Обсуждение: Recovering real disk space
We have a system that archives data to a postgres database. The raw data is confined to one table. Each record in the table is generally 1500 bytes. Each record is also associated with a volume name. During normal operations, many millions of rows are written to this table. After sometime the disk gets close to being full. We have a program that allows the user to offload rows from a table based upon volume name to a CD. This is done by doing a select on the table and then creating a memento record for each row and persisting it to the CD. Once the rows are written to the CD a delete is performed on the table for the off-loaded rows. select * from packets where volume = 'abc'; ... process to write to CD ... delete from packets where volume = 'abc'; We perform a vacuum full after each mass delete. This cycle can happen many times during over a couple of weeks. We are in a test lab environment and are generating a lot of data. One of the problems we have is that the vacuum on the table can take up to 10 hours. We also expect to see the physical disk space go down, but this does not happen. If we accidently fill up the disk, then all bets are off and we are unable to recover. A vacuum never seems to finish (several days). How can we physically recover "real" disk space for the rows that were deleted from the table? I've heard about free space buffers, but am not really sure how they work. Are there configuration items that can be tweaked to help with vacuuming large tables? Thanks!!!!

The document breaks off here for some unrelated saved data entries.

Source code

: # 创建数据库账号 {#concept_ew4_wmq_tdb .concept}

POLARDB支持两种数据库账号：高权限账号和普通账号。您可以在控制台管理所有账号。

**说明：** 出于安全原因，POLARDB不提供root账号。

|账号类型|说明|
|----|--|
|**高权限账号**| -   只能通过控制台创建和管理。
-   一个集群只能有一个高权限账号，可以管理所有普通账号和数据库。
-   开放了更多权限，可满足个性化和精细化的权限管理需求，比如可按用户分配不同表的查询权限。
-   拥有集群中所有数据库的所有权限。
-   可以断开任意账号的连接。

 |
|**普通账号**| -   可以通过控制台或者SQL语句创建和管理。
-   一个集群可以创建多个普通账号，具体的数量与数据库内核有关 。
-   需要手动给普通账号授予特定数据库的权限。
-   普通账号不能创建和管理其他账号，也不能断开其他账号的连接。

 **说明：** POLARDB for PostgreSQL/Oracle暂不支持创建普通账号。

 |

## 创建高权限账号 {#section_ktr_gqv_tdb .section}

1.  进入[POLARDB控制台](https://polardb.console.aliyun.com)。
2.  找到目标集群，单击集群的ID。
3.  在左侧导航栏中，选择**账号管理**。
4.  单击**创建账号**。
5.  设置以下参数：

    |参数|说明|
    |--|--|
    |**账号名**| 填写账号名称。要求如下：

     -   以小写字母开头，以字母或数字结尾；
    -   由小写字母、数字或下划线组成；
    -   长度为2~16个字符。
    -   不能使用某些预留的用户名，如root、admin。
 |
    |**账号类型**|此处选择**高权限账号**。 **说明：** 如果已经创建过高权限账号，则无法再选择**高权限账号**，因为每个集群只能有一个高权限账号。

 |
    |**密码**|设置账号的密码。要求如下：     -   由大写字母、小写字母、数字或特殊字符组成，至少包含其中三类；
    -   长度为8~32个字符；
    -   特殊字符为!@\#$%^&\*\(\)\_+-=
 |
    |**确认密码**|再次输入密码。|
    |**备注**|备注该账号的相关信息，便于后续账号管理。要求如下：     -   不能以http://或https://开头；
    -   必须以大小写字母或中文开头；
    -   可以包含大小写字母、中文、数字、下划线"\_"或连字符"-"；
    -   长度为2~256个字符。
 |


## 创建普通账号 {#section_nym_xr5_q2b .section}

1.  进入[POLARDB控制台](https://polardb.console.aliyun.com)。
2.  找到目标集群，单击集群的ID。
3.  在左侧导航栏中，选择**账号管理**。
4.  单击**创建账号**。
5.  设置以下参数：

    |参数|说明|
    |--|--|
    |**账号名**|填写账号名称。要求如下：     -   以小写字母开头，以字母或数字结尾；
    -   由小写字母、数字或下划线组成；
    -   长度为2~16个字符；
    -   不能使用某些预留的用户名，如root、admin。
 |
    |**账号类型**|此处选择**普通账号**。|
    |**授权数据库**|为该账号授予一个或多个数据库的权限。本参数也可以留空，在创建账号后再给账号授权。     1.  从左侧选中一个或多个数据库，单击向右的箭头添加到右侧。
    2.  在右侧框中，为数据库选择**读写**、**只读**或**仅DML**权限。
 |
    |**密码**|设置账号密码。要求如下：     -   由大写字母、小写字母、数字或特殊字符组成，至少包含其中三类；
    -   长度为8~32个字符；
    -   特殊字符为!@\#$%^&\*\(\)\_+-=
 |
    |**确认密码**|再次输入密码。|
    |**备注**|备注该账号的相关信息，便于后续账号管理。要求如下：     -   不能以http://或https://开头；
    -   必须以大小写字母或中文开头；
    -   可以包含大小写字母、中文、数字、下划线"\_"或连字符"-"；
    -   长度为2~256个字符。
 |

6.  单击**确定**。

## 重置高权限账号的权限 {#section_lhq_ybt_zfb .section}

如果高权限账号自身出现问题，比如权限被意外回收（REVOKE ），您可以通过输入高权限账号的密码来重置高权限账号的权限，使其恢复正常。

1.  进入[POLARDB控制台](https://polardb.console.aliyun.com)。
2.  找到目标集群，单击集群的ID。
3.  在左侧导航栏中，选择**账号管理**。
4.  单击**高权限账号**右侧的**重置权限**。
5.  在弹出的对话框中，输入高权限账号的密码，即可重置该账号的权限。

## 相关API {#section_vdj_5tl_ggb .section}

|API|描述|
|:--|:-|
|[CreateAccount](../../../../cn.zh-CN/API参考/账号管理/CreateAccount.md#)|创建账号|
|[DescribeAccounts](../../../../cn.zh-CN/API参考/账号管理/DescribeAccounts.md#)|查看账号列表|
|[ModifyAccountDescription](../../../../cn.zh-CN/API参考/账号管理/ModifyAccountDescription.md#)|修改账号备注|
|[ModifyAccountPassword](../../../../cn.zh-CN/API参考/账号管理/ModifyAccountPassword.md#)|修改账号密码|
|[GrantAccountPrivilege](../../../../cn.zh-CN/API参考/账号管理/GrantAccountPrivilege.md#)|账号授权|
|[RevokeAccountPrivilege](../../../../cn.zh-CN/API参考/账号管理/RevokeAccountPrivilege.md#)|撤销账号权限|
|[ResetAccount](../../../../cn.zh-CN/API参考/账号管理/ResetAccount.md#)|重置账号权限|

On 3/30/05 12:09 PM, "Adam Siegel" <adam@sycamore.us> wrote: > How can we physically recover "real" disk space for the rows that were > deleted from the table? vacuum full Wes
Adam Siegel wrote: > We have a system that archives data to a postgres database. The raw > data is confined to one table. Each record in the table is generally > 1500 bytes. Each record is also associated with a volume name. > During normal operations, many millions of rows are written to this > table. After sometime the disk gets close to being full. > > We have a program that allows the user to offload rows from a table > based upon volume name to a CD. This is done by doing a select on the > table and then creating a memento record for each row and persisting > it to the CD. Once the rows are written to the CD a delete is > performed on the table for the off-loaded rows. > > select * from packets where volume = 'abc'; > > ... process to write to CD ... > > delete from packets where volume = 'abc'; > > We perform a vacuum full after each mass delete. This cycle can > happen many times during over a couple of weeks. We are in a test lab > environment and are generating a lot of data. > > One of the problems we have is that the vacuum on the table can take > up to 10 hours. We also expect to see the physical disk space go > down, but this does not happen. If we accidently fill up the disk, > then all bets are off and we are unable to recover. A vacuum never > seems to finish (several days). > > How can we physically recover "real" disk space for the rows that were > deleted from the table? I've heard about free space buffers, but am > not really sure how they work. Are there configuration items that > can be tweaked to help with vacuuming large tables? You mention millions of rows. You realize that attempting to delete all those rows will use up massive amounts of transaction log space, right? We have a data collection system that stores about 2 million rows a day. To avoid this issue, we have separate tables for each month. We want to keep N months available online. So when a new month starts, we save off table N-1 to backup and then just drop the table. You may want to consider something like this; if you don't have too many volumes, have separate tables by volume by month. > > Thanks!!!! > > > > ---------------------------(end of > broadcast)--------------------------- TIP 2: you can get off all > lists at once with the unregister command (send "unregister > YourEmailAddressHere" to majordomo@postgresql.org) -- Guy Rouillier
On Wed, Mar 30, 2005 at 13:09:33 -0500, Adam Siegel <adam@sycamore.us> wrote: > > We perform a vacuum full after each mass delete. This cycle can happen > many times during over a couple of weeks. We are in a test lab > environment and are generating a lot of data. > > One of the problems we have is that the vacuum on the table can take up > to 10 hours. We also expect to see the physical disk space go down, but > this does not happen. If we accidently fill up the disk, then all bets > are off and we are unable to recover. A vacuum never seems to finish > (several days). This may mean that there are open transactions pinning the records you have deleted so that they aren't being removed by the vacuum. Also, under some circumstances a CLUSTER can be faster than a VACUUM FULL.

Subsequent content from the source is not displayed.